How long have we been waiting? Off and on for almost fifty years in my case, I don’t know about you. I have waited in anticipation for the things that make the holiday bright and cheery, meaningful and meaningful, the things that make it real. Hooray for us, we got it.
We had guests galore, family and friends, new and old, visitors in church and in our home and the season was filled with love.
I have been waiting for this for a long time.
So now that it has arrived, now that the day has come, am I dismissed, is God’s servant permitted to go in peace or is there something else, some other imperative for me to see to, some mission for me to invest in?
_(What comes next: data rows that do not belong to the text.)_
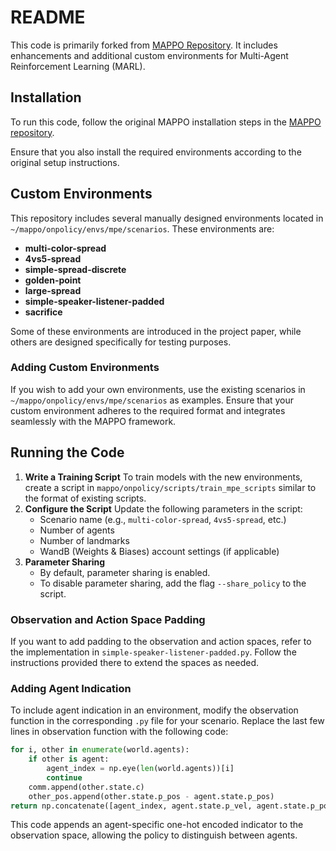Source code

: # README

This code is primarily forked from [MAPPO Repository](https://github.com/marlbenchmark/on-policy/tree/de66d7a4b23fac2513f56f96f73b3f5cb96695ac). It includes enhancements and additional custom environments for Multi-Agent Reinforcement Learning (MARL).

## Installation

To run this code, follow the original MAPPO installation steps in the [MAPPO repository](https://github.com/marlbenchmark/on-policy). 

Ensure that you also install the required environments according to the original setup instructions.

## Custom Environments

This repository includes several manually designed environments located in `~/mappo/onpolicy/envs/mpe/scenarios`. These environments are:

- **multi-color-spread**
- **4vs5-spread**
- **simple-spread-discrete**
- **golden-point**
- **large-spread**
- **simple-speaker-listener-padded**
- **sacrifice**

Some of these environments are introduced in the project paper, while others are designed specifically for testing purposes.

### Adding Custom Environments

If you wish to add your own environments, use the existing scenarios in `~/mappo/onpolicy/envs/mpe/scenarios` as examples. Ensure that your custom environment adheres to the required format and integrates seamlessly with the MAPPO framework.

## Running the Code

1. **Write a Training Script**
   To train models with the new environments, create a script in `mappo/onpolicy/scripts/train_mpe_scripts` similar to the format of existing scripts.
2. **Configure the Script**
   Update the following parameters in the script:
   - Scenario name (e.g., `multi-color-spread`, `4vs5-spread`, etc.)
   - Number of agents
   - Number of landmarks
   - WandB (Weights & Biases) account settings (if applicable)
3. **Parameter Sharing**
   - By default, parameter sharing is enabled.
   - To disable parameter sharing, add the flag `--share_policy` to the script.

### Observation and Action Space Padding

If you want to add padding to the observation and action spaces, refer to the implementation in `simple-speaker-listener-padded.py`. Follow the instructions provided there to extend the spaces as needed.

### Adding Agent Indication

To include agent indication in an environment, modify the observation function in the corresponding `.py` file for your scenario. Replace the last few lines in observation function with the following code:

```python
for i, other in enumerate(world.agents):
    if other is agent:
        agent_index = np.eye(len(world.agents))[i]
        continue
    comm.append(other.state.c)
    other_pos.append(other.state.p_pos - agent.state.p_pos)
return np.concatenate([agent_index, agent.state.p_vel, agent.state.p_pos] + entity_pos + other_pos + comm)
```

This code appends an agent-specific one-hot encoded indicator to the observation space, allowing the policy to distinguish between agents.

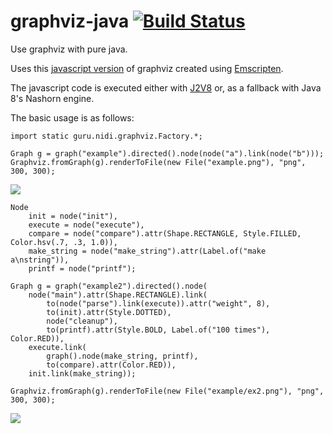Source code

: # graphviz-java [![Build Status](https://travis-ci.org/nidi3/graphviz-java.svg)](https://travis-ci.org/nidi3/graphviz-java)
Use graphviz with pure java.

Uses this [javascript version](https://github.com/mdaines/viz.js) of graphviz created using 
[Emscripten](https://github.com/kripken/emscripten).

The javascript code is executed either with [J2V8](https://github.com/eclipsesource/J2V8) or, 
as a fallback with Java 8's Nashorn engine.

The basic usage is as follows:
  
```
import static guru.nidi.graphviz.Factory.*;

Graph g = graph("example").directed().node(node("a").link(node("b")));
Graphviz.fromGraph(g).renderToFile(new File("example.png"), "png", 300, 300);
```
    
![](https://raw.githubusercontent.com/nidi3/graphviz-java/master/example/ex1.png)

```
Node
    init = node("init"),
    execute = node("execute"),
    compare = node("compare").attr(Shape.RECTANGLE, Style.FILLED, Color.hsv(.7, .3, 1.0)),
    make_string = node("make_string").attr(Label.of("make a\nstring")),
    printf = node("printf");

Graph g = graph("example2").directed().node(
    node("main").attr(Shape.RECTANGLE).link(
        to(node("parse").link(execute)).attr("weight", 8),
        to(init).attr(Style.DOTTED),
        node("cleanup"),
        to(printf).attr(Style.BOLD, Label.of("100 times"), Color.RED)),
    execute.link(
        graph().node(make_string, printf),
        to(compare).attr(Color.RED)),
    init.link(make_string));

Graphviz.fromGraph(g).renderToFile(new File("example/ex2.png"), "png", 300, 300);
```
    
![](https://raw.githubusercontent.com/nidi3/graphviz-java/master/example/ex2.png)
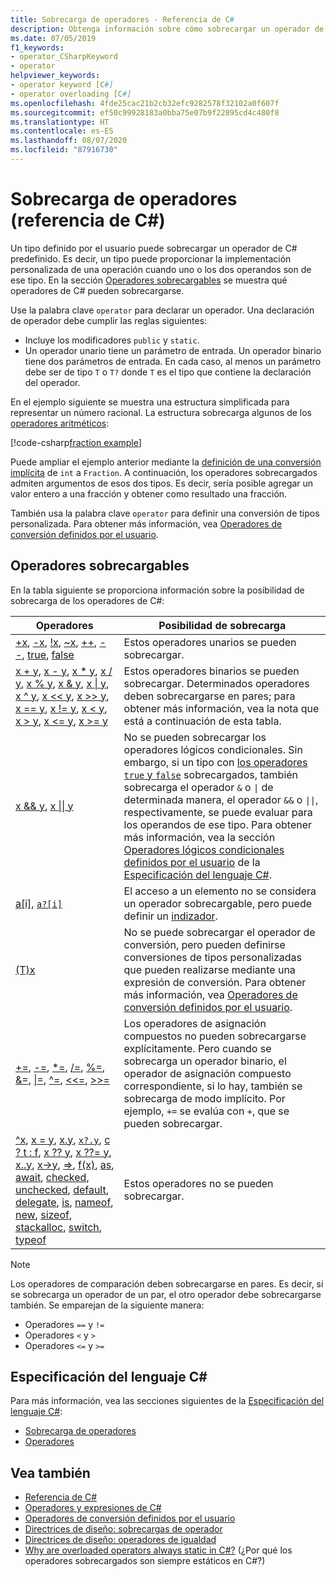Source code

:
 ```yaml
---
title: Sobrecarga de operadores - Referencia de C#
description: Obtenga información sobre cómo sobrecargar un operador de C# y qué operadores de C# se pueden sobrecargar.
ms.date: 07/05/2019
f1_keywords:
- operator_CSharpKeyword
- operator
helpviewer_keywords:
- operator keyword [C#]
- operator overloading [C#]
ms.openlocfilehash: 4fde25cac21b2cb32efc9282578f32102a0f607f
ms.sourcegitcommit: ef50c99928183a0bba75e07b9f22895cd4c480f8
ms.translationtype: HT
ms.contentlocale: es-ES
ms.lasthandoff: 08/07/2020
ms.locfileid: "87916730"
---
```

# <a name="operator-overloading-c-reference"></a>Sobrecarga de operadores (referencia de C#)

Un tipo definido por el usuario puede sobrecargar un operador de C# predefinido. Es decir, un tipo puede proporcionar la implementación personalizada de una operación cuando uno o los dos operandos son de ese tipo. En la sección [Operadores sobrecargables](#overloadable-operators) se muestra qué operadores de C# pueden sobrecargarse.

Use la palabra clave `operator` para declarar un operador. Una declaración de operador debe cumplir las reglas siguientes:

- Incluye los modificadores `public` y `static`.
- Un operador unario tiene un parámetro de entrada. Un operador binario tiene dos parámetros de entrada. En cada caso, al menos un parámetro debe ser de tipo `T` o `T?` donde `T` es el tipo que contiene la declaración del operador.

En el ejemplo siguiente se muestra una estructura simplificada para representar un número racional. La estructura sobrecarga algunos de los [operadores aritméticos](arithmetic-operators.md):

[!code-csharp[fraction example](snippets/shared/OperatorOverloading.cs)]

Puede ampliar el ejemplo anterior mediante la [definición de una conversión implícita](user-defined-conversion-operators.md) de `int` a `Fraction`. A continuación, los operadores sobrecargados admiten argumentos de esos dos tipos. Es decir, sería posible agregar un valor entero a una fracción y obtener como resultado una fracción.

También usa la palabra clave `operator` para definir una conversión de tipos personalizada. Para obtener más información, vea [Operadores de conversión definidos por el usuario](user-defined-conversion-operators.md).

## <a name="overloadable-operators"></a>Operadores sobrecargables

En la tabla siguiente se proporciona información sobre la posibilidad de sobrecarga de los operadores de C#:

| Operadores | Posibilidad de sobrecarga |
| --------- | --------------- |
|[+x](arithmetic-operators.md#unary-plus-and-minus-operators), [-x](arithmetic-operators.md#unary-plus-and-minus-operators), [!x](boolean-logical-operators.md#logical-negation-operator-), [~x](bitwise-and-shift-operators.md#bitwise-complement-operator-), [++](arithmetic-operators.md#increment-operator-), [--](arithmetic-operators.md#decrement-operator---), [true](true-false-operators.md), [false](true-false-operators.md)|Estos operadores unarios se pueden sobrecargar.|
|[x + y](addition-operator.md), [x - y](subtraction-operator.md), [x \* y](arithmetic-operators.md#multiplication-operator-), [x / y](arithmetic-operators.md#division-operator-), [x % y](arithmetic-operators.md#remainder-operator-), [x & y](boolean-logical-operators.md#logical-and-operator-), [x &#124; y](boolean-logical-operators.md#logical-or-operator-), [x ^ y](boolean-logical-operators.md#logical-exclusive-or-operator-), [x \<\< y](bitwise-and-shift-operators.md#left-shift-operator-), [x >> y](bitwise-and-shift-operators.md#right-shift-operator-), [x == y](equality-operators.md#equality-operator-), [x != y](equality-operators.md#inequality-operator-), [x \< y](comparison-operators.md#less-than-operator-), [x > y](comparison-operators.md#greater-than-operator-), [x \<= y](comparison-operators.md#less-than-or-equal-operator-), [x >= y](comparison-operators.md#greater-than-or-equal-operator-)|Estos operadores binarios se pueden sobrecargar. Determinados operadores deben sobrecargarse en pares; para obtener más información, vea la nota que está a continuación de esta tabla.|
|[x && y](boolean-logical-operators.md#conditional-logical-and-operator-), [x &#124;&#124; y](boolean-logical-operators.md#conditional-logical-or-operator-)|No se pueden sobrecargar los operadores lógicos condicionales. Sin embargo, si un tipo con [los operadores `true` y `false`](true-false-operators.md) sobrecargados, también sobrecarga el operador `&` o <code>&#124;</code> de determinada manera, el operador `&&` o <code>&#124;&#124;</code>, respectivamente, se puede evaluar para los operandos de ese tipo. Para obtener más información, vea la sección [Operadores lógicos condicionales definidos por el usuario](~/_csharplang/spec/expressions.md#user-defined-conditional-logical-operators) de la [Especificación del lenguaje C#](~/_csharplang/spec/introduction.md).|
|[a&#91;i&#93;](member-access-operators.md#indexer-operator-), [`a?[i]`](member-access-operators.md#null-conditional-operators--and-)|El acceso a un elemento no se considera un operador sobrecargable, pero puede definir un [indizador](../../programming-guide/indexers/index.md).|
|[(T)x](type-testing-and-cast.md#cast-expression)|No se puede sobrecargar el operador de conversión, pero pueden definirse conversiones de tipos personalizadas que pueden realizarse mediante una expresión de conversión. Para obtener más información, vea [Operadores de conversión definidos por el usuario](user-defined-conversion-operators.md).|
|[+=](arithmetic-operators.md#compound-assignment), [-=](arithmetic-operators.md#compound-assignment), [\*=](arithmetic-operators.md#compound-assignment), [/=](arithmetic-operators.md#compound-assignment), [%=](arithmetic-operators.md#compound-assignment), [&=](boolean-logical-operators.md#compound-assignment), [&#124;=](boolean-logical-operators.md#compound-assignment), [^=](boolean-logical-operators.md#compound-assignment), [\<\<=](bitwise-and-shift-operators.md#compound-assignment), [>>=](bitwise-and-shift-operators.md#compound-assignment)|Los operadores de asignación compuestos no pueden sobrecargarse explícitamente. Pero cuando se sobrecarga un operador binario, el operador de asignación compuesto correspondiente, si lo hay, también se sobrecarga de modo implícito. Por ejemplo, `+=` se evalúa con `+`, que se pueden sobrecargar.|
|[^x](member-access-operators.md#index-from-end-operator-), [x = y](assignment-operator.md), [x.y](member-access-operators.md#member-access-expression-), [`x?.y`](member-access-operators.md#null-conditional-operators--and-), [c ? t : f](conditional-operator.md), [x ?? y](null-coalescing-operator.md), [x ??= y](null-coalescing-operator.md), [x..y](member-access-operators.md#range-operator-), [x->y](pointer-related-operators.md#pointer-member-access-operator--), [=>](lambda-operator.md), [f(x)](member-access-operators.md#invocation-expression-), [as](type-testing-and-cast.md#as-operator), [await](await.md), [checked](../keywords/checked.md), [unchecked](../keywords/unchecked.md), [default](default.md), [delegate](delegate-operator.md), [is](type-testing-and-cast.md#is-operator), [nameof](nameof.md), [new](new-operator.md), [sizeof](sizeof.md), [stackalloc](stackalloc.md), [switch](switch-expression.md), [typeof](type-testing-and-cast.md#typeof-operator)|Estos operadores no se pueden sobrecargar.|

> [!NOTE]
> Los operadores de comparación deben sobrecargarse en pares. Es decir, si se sobrecarga un operador de un par, el otro operador debe sobrecargarse también. Se emparejan de la siguiente manera:
>
> - Operadores `==` y `!=`
> - Operadores `<` y `>`
> - Operadores `<=` y `>=`

## <a name="c-language-specification"></a>Especificación del lenguaje C#

Para más información, vea las secciones siguientes de la [Especificación del lenguaje C#](~/_csharplang/spec/introduction.md):

- [Sobrecarga de operadores](~/_csharplang/spec/expressions.md#operator-overloading)
- [Operadores](~/_csharplang/spec/classes.md#operators)

## <a name="see-also"></a>Vea también

- [Referencia de C#](../index.md)
- [Operadores y expresiones de C#](index.md)
- [Operadores de conversión definidos por el usuario](user-defined-conversion-operators.md)
- [Directrices de diseño: sobrecargas de operador](../../../standard/design-guidelines/operator-overloads.md)
- [Directrices de diseño: operadores de igualdad](../../../standard/design-guidelines/equality-operators.md)
- [Why are overloaded operators always static in C#?](https://docs.microsoft.com/archive/blogs/ericlippert/why-are-overloaded-operators-always-static-in-c) (¿Por qué los operadores sobrecargados son siempre estáticos en C#?)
On the Hole front we will indulge the season another week but then the inevitable dis-assembly will take place and all of the ornaments, the heirlooms, the memories will be packed away, I don’t know about your house but on Lewis road it takes nine totes and a couple more special bins to sock it all away for another year.
But when we do, I will remember this year’s joys and plan on unpacking next year, of finding the right spot for the ornaments, for the crèche, for the things that are the landmarks of the season.
Around here, we also have a mission to accomplish but Simeon cannot be our guide.
We need to be Anna’s people now, there is a further task for us, a word to be spread, a world to be brought into the fold, a Messiah to be claimed and proclaimed.
Who were our gifts this year? Do we know their names? Did we speak to them on Christmas eve or Christmas morning? The anticipation of the gift of the messiah should not fade into the somnolence or s captive set free but should be our guide and companion the rest of the year as we seek to bring the word of the Word made flesh into stark relief for a world grown complacent and lazy, grown inward and selfish.
Anna sought the Lord’s path and got right to it. On this the Sunday of the great letdown, let’s not let the rose fade, not let the joy wane, not let the possibilities wither away as the season turns. We’ve waited so long that we are very good at it, let’s celebrate the seeking as well as the finding of Christ and remember all those who have not yet found Him and be about fixing that.